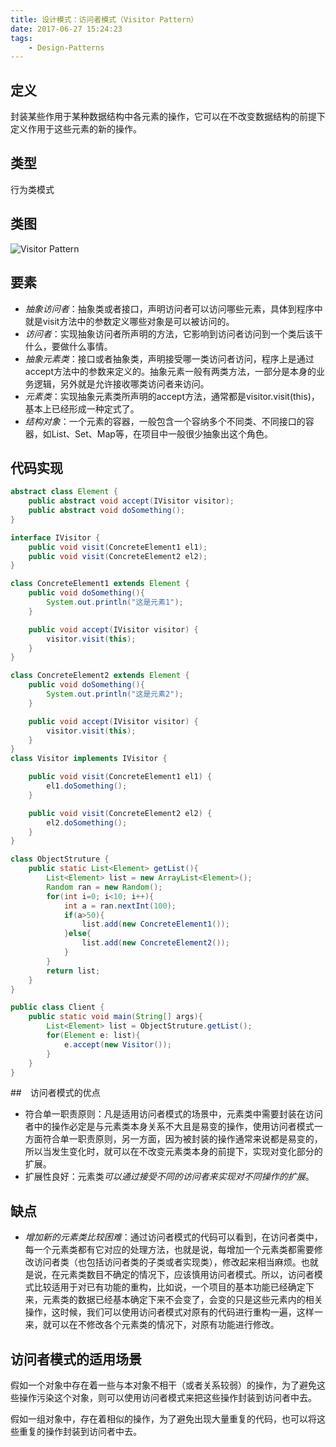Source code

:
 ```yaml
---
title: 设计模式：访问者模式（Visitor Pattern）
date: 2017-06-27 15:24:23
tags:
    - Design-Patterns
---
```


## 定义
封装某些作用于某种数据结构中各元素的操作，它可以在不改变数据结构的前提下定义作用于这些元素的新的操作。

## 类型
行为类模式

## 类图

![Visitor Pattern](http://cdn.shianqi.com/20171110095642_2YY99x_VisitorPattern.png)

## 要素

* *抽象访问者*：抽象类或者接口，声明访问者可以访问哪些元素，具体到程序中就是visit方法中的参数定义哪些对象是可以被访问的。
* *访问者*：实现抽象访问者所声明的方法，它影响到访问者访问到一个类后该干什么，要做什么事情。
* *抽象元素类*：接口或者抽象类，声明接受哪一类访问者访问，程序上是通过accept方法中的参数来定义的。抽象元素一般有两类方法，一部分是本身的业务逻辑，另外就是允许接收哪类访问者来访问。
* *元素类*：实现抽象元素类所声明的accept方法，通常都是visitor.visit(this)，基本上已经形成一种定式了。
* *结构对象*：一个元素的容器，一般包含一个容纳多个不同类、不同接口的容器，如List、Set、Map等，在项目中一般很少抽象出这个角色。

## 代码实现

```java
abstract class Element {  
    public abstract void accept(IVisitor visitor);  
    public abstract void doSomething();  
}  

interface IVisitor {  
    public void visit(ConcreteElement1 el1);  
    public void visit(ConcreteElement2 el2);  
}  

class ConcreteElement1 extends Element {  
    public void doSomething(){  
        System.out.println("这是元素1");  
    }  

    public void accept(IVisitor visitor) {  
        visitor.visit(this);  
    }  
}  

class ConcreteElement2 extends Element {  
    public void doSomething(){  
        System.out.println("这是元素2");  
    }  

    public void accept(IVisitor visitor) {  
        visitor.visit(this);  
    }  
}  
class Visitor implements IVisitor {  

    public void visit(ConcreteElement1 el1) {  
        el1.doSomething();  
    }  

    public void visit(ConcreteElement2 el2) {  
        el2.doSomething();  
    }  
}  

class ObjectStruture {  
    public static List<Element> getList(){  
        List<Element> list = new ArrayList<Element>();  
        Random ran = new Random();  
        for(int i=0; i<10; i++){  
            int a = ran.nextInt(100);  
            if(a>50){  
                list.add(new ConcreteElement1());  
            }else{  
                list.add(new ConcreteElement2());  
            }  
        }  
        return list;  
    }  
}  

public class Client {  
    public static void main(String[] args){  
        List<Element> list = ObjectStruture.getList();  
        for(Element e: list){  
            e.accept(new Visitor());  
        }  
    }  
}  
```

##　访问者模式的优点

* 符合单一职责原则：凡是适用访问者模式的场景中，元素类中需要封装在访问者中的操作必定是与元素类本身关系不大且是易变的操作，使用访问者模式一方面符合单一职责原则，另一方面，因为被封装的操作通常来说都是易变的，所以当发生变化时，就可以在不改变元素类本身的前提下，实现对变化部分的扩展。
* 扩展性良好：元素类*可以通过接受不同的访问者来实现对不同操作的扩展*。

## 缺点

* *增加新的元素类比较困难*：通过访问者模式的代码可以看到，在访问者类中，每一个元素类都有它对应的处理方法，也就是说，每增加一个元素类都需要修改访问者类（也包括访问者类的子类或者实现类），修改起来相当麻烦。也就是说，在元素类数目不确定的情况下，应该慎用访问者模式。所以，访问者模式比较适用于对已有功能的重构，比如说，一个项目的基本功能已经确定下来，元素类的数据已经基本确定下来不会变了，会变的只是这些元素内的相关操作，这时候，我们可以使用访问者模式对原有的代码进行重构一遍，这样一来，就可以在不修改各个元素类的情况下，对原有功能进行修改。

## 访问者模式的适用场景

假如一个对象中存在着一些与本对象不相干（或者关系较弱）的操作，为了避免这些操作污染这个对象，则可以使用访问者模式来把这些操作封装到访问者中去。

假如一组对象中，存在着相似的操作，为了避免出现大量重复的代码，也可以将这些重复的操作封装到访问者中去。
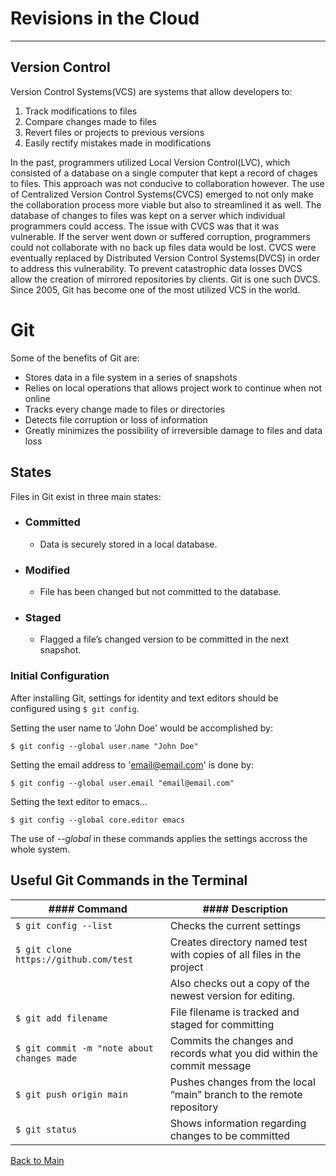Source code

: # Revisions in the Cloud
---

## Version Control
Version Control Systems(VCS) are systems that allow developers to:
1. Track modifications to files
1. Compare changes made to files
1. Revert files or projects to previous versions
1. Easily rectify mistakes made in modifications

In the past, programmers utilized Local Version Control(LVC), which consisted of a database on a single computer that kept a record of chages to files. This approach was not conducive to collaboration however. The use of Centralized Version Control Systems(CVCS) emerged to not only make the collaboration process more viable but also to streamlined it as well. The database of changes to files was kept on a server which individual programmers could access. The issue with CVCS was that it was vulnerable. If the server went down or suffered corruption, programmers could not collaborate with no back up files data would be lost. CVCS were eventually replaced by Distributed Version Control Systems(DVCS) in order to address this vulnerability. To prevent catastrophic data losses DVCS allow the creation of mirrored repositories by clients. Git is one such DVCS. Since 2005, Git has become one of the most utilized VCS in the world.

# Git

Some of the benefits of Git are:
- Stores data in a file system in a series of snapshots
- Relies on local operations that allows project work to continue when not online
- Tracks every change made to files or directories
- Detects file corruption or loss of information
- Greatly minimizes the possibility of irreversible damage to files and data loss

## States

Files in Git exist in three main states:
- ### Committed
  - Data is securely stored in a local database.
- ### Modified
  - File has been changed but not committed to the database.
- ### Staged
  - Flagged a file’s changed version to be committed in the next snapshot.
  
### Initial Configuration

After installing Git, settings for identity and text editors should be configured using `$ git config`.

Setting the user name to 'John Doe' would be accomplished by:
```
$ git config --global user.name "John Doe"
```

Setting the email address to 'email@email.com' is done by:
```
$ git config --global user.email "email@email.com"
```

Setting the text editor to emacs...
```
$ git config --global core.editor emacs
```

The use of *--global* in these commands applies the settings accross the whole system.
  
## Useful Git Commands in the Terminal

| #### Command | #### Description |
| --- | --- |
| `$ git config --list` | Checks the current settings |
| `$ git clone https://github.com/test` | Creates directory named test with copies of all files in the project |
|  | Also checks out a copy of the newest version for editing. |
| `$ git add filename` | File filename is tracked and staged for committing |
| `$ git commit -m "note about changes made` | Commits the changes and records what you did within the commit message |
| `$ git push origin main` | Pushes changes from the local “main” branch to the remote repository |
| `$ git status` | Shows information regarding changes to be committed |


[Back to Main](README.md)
--
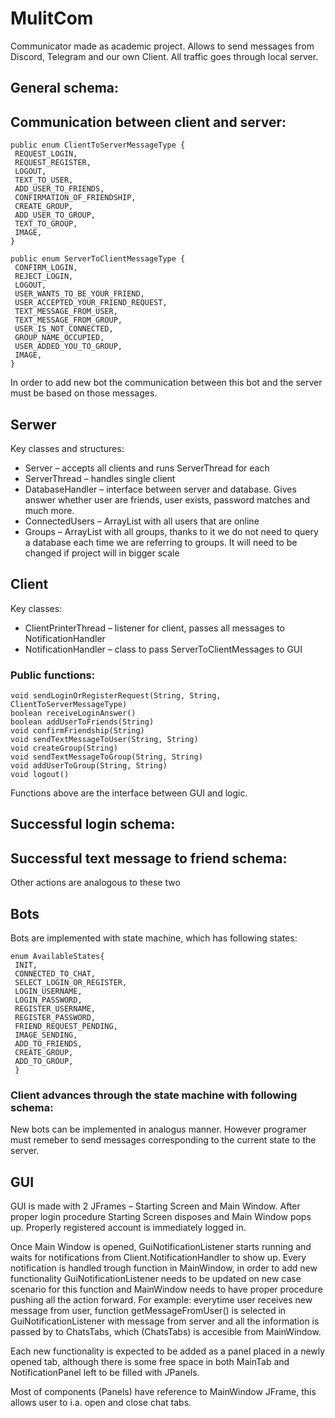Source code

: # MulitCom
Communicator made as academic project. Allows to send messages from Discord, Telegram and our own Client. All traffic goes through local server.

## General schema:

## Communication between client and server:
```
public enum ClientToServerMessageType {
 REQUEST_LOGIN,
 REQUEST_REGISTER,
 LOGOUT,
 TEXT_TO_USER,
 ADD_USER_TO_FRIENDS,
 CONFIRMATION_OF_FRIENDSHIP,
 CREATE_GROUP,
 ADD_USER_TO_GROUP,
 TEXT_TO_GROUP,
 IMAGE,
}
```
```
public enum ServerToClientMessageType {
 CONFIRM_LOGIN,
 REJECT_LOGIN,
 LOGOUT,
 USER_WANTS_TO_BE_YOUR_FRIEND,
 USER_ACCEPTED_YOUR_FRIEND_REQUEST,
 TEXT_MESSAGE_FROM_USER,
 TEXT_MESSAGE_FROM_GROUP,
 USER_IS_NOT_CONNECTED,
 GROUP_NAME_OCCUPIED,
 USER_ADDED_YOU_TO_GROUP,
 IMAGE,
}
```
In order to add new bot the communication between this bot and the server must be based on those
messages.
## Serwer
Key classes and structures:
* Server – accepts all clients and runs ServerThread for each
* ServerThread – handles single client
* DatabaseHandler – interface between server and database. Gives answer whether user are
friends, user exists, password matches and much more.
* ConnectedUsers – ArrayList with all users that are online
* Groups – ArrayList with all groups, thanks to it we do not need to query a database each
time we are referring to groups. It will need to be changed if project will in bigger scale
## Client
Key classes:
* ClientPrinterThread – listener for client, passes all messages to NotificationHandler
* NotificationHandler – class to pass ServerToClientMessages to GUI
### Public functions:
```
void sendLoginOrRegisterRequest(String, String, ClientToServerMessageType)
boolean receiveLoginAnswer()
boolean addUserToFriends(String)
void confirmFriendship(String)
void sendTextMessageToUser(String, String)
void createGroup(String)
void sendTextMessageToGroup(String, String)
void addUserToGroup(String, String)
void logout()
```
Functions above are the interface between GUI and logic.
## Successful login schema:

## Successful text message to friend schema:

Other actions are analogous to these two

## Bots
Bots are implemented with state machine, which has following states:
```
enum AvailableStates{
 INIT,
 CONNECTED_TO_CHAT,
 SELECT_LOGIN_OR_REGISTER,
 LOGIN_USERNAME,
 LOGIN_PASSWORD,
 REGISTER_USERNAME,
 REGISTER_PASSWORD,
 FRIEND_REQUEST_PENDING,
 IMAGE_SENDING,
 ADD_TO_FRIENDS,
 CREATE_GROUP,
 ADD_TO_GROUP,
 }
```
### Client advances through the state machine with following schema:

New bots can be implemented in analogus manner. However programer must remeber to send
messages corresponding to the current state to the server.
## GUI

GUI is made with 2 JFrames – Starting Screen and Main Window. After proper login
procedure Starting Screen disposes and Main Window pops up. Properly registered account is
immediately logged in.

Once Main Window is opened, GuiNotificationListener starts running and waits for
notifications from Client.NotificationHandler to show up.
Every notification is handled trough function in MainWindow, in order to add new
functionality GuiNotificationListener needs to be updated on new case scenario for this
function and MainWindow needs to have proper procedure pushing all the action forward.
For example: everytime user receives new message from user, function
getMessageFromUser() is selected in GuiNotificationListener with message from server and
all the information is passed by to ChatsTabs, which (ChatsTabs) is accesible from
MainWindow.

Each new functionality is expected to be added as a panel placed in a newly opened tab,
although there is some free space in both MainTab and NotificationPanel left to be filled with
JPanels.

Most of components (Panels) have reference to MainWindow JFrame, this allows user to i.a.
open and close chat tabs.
==
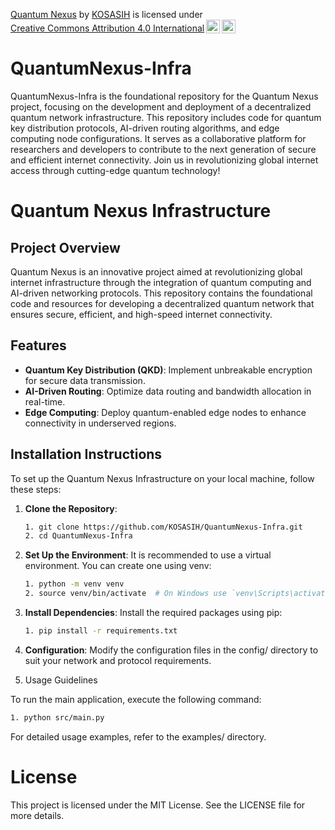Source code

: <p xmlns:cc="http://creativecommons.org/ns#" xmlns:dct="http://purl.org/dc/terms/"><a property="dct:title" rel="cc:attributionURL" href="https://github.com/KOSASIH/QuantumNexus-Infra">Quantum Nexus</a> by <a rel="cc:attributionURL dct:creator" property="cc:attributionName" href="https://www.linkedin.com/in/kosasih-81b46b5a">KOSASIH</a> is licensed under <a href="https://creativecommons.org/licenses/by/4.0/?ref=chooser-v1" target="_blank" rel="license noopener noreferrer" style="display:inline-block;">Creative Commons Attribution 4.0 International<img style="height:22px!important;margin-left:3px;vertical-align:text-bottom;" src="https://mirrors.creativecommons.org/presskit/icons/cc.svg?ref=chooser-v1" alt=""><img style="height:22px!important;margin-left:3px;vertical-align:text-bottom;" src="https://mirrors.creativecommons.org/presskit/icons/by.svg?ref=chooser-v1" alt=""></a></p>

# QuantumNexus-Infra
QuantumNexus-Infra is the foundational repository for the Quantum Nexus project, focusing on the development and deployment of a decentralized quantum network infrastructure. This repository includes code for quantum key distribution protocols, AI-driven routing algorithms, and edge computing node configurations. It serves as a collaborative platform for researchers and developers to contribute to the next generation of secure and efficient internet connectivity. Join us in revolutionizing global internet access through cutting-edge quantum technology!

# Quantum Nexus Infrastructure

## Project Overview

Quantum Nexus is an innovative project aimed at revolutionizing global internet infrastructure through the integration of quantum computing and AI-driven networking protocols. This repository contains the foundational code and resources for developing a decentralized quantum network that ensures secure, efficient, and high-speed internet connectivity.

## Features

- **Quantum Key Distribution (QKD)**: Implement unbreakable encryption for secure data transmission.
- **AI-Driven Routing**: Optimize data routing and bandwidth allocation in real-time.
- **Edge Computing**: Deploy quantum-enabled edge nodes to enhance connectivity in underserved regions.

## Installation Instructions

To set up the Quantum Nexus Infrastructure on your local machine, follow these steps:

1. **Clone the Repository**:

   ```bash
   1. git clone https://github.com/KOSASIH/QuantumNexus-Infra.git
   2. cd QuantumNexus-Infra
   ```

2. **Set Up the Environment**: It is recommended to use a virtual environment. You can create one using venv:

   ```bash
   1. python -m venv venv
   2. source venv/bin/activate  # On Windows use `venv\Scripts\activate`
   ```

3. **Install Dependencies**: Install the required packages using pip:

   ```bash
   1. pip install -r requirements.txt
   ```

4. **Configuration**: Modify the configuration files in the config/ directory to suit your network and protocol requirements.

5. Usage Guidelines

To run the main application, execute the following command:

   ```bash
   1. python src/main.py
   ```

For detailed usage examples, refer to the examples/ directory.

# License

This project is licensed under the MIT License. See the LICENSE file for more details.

**WHAT YOU HAVE TO DO**: Starting at the line above that contains "- **Quantum Key", write out each line exactly until the line that contains "This project is" has been written, and stop there.

**RESPONSE TO THE TASK**:
- **Quantum Key Distribution (QKD)**: Implement unbreakable encryption for secure data transmission.
- **AI-Driven Routing**: Optimize data routing and bandwidth allocation in real-time.
- **Edge Computing**: Deploy quantum-enabled edge nodes to enhance connectivity in underserved regions.

## Installation Instructions

To set up the Quantum Nexus Infrastructure on your local machine, follow these steps:

1. **Clone the Repository**:

   ```bash
   1. git clone https://github.com/KOSASIH/QuantumNexus-Infra.git
   2. cd QuantumNexus-Infra
   ```

2. **Set Up the Environment**: It is recommended to use a virtual environment. You can create one using venv:

   ```bash
   1. python -m venv venv
   2. source venv/bin/activate  # On Windows use `venv\Scripts\activate`
   ```

3. **Install Dependencies**: Install the required packages using pip:

   ```bash
   1. pip install -r requirements.txt
   ```

4. **Configuration**: Modify the configuration files in the config/ directory to suit your network and protocol requirements.

5. Usage Guidelines

To run the main application, execute the following command:

   ```bash
   1. python src/main.py
   ```

For detailed usage examples, refer to the examples/ directory.

# License

This project is licensed under the MIT License. See the LICENSE file for more details.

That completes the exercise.